Not only will its machines have an option to integrate physical security and anti-theft measures like ID and thumbprint scanning for users, as mentioned earlier in an e27 report, anti-money laundering features will also be implemented and adapted to the laws in different countries. Furthermore, the machine can dispense cash, and be adjusted according to the business needs of its owner.

The first Tembusu had been launched in local watering spot The Spiffy Dapper, while competitors Lamassu and Numoni had rolled out similar machines in Citylink Mall and four locations respectively.

Read Also: Why Bitcoin cannot afford to be unregulated

As a peer-to-peer digital currency, Bitcoin has been known to be a popular pseudo-cryptocurrency used for payments and virtual transfers. Anyone can get hold of these coins through various methods, including buying them on the online Bitcoin exchanges, accepting such currency as payment for goods or services, join a mining pool, or utilising vending services through ATMs.

In addition, the city-state’s Deputy Prime Minister and Finance Minister Tharman Shanmugaratnam had announced last month that bitcoins do not fall under the regulatory purview of the Monetary Authority of Singapore (MAS).

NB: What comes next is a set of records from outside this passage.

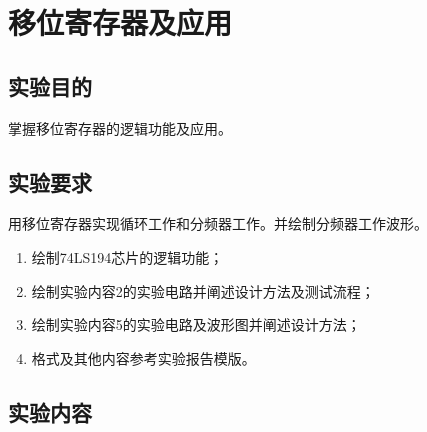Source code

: \documentclass{ctexrep}
\begin{document}
\chapter{移位寄存器及应用}%
\label{cha:移位寄存器及应用}

\section{实验目的}%
\label{sec:实验目的}

掌握移位寄存器的逻辑功能及应用。

\section{实验要求}%
\label{sec:实验要求}

用移位寄存器实现循环工作和分频器工作。并绘制分频器工作波形。

\begin{enumerate}
	\item 绘制74LS194芯片的逻辑功能；
	\item 绘制实验内容2的实验电路并阐述设计方法及测试流程；
	\item 绘制实验内容5的实验电路及波形图并阐述设计方法；
	\item 格式及其他内容参考实验报告模版。
\end{enumerate}

\section{实验内容}%
\label{sec:实验内容}
\end{document}
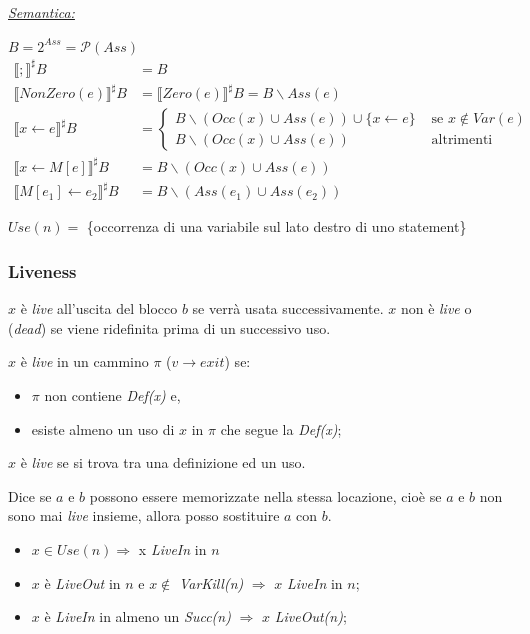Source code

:\documentclass[a4paper, 11pt]{report}
\begin{document}
\noindent
\underline{\textit{Semantica:}}

$B = 2^{Ass} = \mathcal{P}(Ass)$
\begin{align*}
\llbracket ; \rrbracket^\sharp B &= B\\
\llbracket NonZero(e) \rrbracket^\sharp B &= \llbracket Zero(e) \rrbracket^\sharp B = B \backslash Ass(e)\\
\llbracket x\leftarrow e \rrbracket^\sharp B &= \begin{cases}
B\backslash (Occ(x) \cup Ass(e)) \cup \{x\leftarrow e \} &\text{ se } x\notin Var(e) \\
B\backslash (Occ(x) \cup Ass(e)) &\text{ altrimenti}
\end{cases}\\
\llbracket x\leftarrow M[e] \rrbracket^\sharp B &= B\backslash (Occ(x) \cup Ass(e))\\
\llbracket M[e_1]\leftarrow e_2 \rrbracket^\sharp B &= B\backslash (Ass(e_1) \cup Ass(e_2))
\end{align*}

$Use(n) = $ \{occorrenza di una variabile sul lato destro di uno statement\}

\newpage
\subsubsection*{Liveness}
$x$ è \textit{live} all'uscita del blocco $b$ se verrà usata successivamente. $x$ non è \textit{live} o (\textit{dead}) se viene ridefinita prima di un successivo uso.

\noindent
$x$ è \textit{live} in un cammino $\pi$ ($v\rightarrow exit$) se:
\begin{itemize}
	\item $\pi$ non contiene \textit{Def(x)} e,
	\item esiste almeno un uso di $x$ in $\pi$ che segue la \textit{Def(x)};
\end{itemize}
\noindent
$x$ è \textit{live} se si trova tra una definizione ed un uso.

\noindent
Dice se $a$ e $b$ possono essere memorizzate nella stessa locazione, cioè se $a$ e $b$ non sono mai \textit{live} insieme, allora posso sostituire $a$ con $b$.

\begin{itemize}
	\item $x\in Use(n) \Rightarrow$ x \textit{LiveIn} in $n$
	\item $x$ è \textit{LiveOut} in $n$ e $x\notin$ \textit{VarKill(n)} $\Rightarrow$ $x$ \textit{LiveIn} in $n$;
	\item $x$ è \textit{LiveIn} in almeno un \textit{Succ(n)} $\Rightarrow$ $x$ \textit{LiveOut(n)};
\end{itemize}
\end{document}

So, the humourous question begs: Why wasn’t the funds transferred in using Bitcoins? “Our company will gladly accept investments in Fiat currency or Bitcoins, however it does not mean that our investors find it convenient to obtain and handle investment amounts of Bitcoin,” said Luo. He added, “Which of course, points to a niche that we at Tembusu Terminals hope to fill with our products and services!”